Lynne Z. Bassett, Massachusetts based independent author and curator explored the findings and sketches of Hudson Valley based artist Frederic Church when he visited the Middle East in the 1860’s.
Bassett has been working with historical clothing and textiles for the past 35 years, receiving her undergraduate degree at Mount Holyoke College and her masters at the University of Connecticut.
She came to New Paltz to lecture at the request of Jaclynne Kerner, Associate Professor and Chair of the art history department, who had learned of Bassett’s work at Olana State Historic Site through a colleague.
The lecture consisted of Bassett going through sketches drawn by Church and Church’s collected clothing placed on mannequins from her work at Olana. One thing she focused on was Church’s interpretation of Middle Eastern Culture and how it impacted the West and the Westerners impression of the East, which they found exotic.
“Orientalism is a particular form of exotiscm, which is a frame of mind that views the other in romantic light in extracting from various culture’s images, style, motifs, techniques, colors, patterns and all the elements of design,” Bassett explained.
She highlighted Church’s illustrations of the Bedouin people, a nomadic, ethnic Arabic group, where he deliberately mismatched their clothes to make them more exotic looking. This included drawing Bedouin men in women’s clothing to sell this image.
Bassett also closely examined Church’s method of creating sketches of Bedouin people. Despite the fact that the sketches were given the appearance that they were created on the spot, Bassett found that Church only did a handful of sketches of real subjects while there. Bassett discovered that the true subject of Church’s other sketches wasn’t even Bedouin, but was in fact someone very close to him.
“So here we see that group of sketches,” Bassett explained. “Where we have that same man, that dark, mustachioed man, that I argue is his friend and neighbor Benjamin Bellows Grant Stone.”

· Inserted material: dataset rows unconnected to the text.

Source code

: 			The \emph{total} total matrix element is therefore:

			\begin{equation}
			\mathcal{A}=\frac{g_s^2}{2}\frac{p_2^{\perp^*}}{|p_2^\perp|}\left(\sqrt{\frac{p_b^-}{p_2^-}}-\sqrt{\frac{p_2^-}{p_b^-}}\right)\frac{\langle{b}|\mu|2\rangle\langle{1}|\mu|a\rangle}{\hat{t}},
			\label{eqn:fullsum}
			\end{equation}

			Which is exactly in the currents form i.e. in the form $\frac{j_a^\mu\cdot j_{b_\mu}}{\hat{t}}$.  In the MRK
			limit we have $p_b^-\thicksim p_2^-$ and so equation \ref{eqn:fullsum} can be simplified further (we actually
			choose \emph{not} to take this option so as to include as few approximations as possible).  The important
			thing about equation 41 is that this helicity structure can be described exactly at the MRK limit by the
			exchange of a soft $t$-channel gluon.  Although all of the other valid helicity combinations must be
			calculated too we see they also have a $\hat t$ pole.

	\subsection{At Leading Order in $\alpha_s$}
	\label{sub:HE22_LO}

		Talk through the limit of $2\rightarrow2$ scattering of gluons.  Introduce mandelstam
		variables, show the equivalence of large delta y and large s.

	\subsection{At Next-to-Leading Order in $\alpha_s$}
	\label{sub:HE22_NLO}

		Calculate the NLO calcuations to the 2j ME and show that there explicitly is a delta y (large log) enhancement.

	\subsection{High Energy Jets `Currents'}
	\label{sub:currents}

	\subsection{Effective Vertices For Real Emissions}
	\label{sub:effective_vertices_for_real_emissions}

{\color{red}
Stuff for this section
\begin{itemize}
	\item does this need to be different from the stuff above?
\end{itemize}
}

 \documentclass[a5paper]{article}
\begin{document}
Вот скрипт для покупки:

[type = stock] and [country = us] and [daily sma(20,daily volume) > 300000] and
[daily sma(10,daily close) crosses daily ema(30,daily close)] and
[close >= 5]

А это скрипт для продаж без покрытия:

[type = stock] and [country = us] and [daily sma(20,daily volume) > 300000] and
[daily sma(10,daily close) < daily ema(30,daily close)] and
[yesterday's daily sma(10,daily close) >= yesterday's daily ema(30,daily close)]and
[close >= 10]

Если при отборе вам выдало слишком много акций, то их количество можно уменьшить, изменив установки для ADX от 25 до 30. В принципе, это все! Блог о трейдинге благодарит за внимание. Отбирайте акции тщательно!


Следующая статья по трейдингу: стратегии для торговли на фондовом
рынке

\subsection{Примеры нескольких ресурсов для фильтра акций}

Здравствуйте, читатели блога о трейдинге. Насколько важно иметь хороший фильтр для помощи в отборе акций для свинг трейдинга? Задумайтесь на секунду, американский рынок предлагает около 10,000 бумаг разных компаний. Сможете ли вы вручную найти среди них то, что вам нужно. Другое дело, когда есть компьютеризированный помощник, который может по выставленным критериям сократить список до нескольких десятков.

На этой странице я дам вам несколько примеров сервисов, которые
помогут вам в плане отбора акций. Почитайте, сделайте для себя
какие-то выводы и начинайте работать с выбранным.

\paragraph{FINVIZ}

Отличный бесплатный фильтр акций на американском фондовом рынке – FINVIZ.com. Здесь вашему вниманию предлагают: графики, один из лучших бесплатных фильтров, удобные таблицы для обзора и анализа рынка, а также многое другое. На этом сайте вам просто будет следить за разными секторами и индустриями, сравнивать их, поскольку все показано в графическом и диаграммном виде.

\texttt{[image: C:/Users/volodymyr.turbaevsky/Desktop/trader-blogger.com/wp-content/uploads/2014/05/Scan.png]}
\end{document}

Bassett pointed to the mismatched clothes on the subject as a giveaway that Church may have had Stone dress up in whatever Middle Eastern clothes that Church had at the time.
“Church used his pickings of costumes and quick pencil sketches to document the native dress. Once home, he experimented with the costumes combing them in different ensembles without necessarily regarding accuracy,” Bassett said during her closing statements. “Mixing gender and culture specific costume in his depictions of Middle Eastern men satisfied his vision of an ‘Arabian Nights’ enchantment of color.”
Kerner was also pleased to have featured Bassett at New Paltz. “Bassett’s lecture offers new perspective on cross-cultural contact in the second half of the 19th century and the diverse sources of information available to Hudson River School artists like Frederic Church,” she said.
On Feb. 12, the art history department will be hosting an informational session for a Summer 2019 art study abroad program in France. Also, on Feb. 22, they will have SUNY New Paltz art history professor Kerry Carso speak about her exhibition “Mohonk Mountain House at 150” at the Dorsky Museum.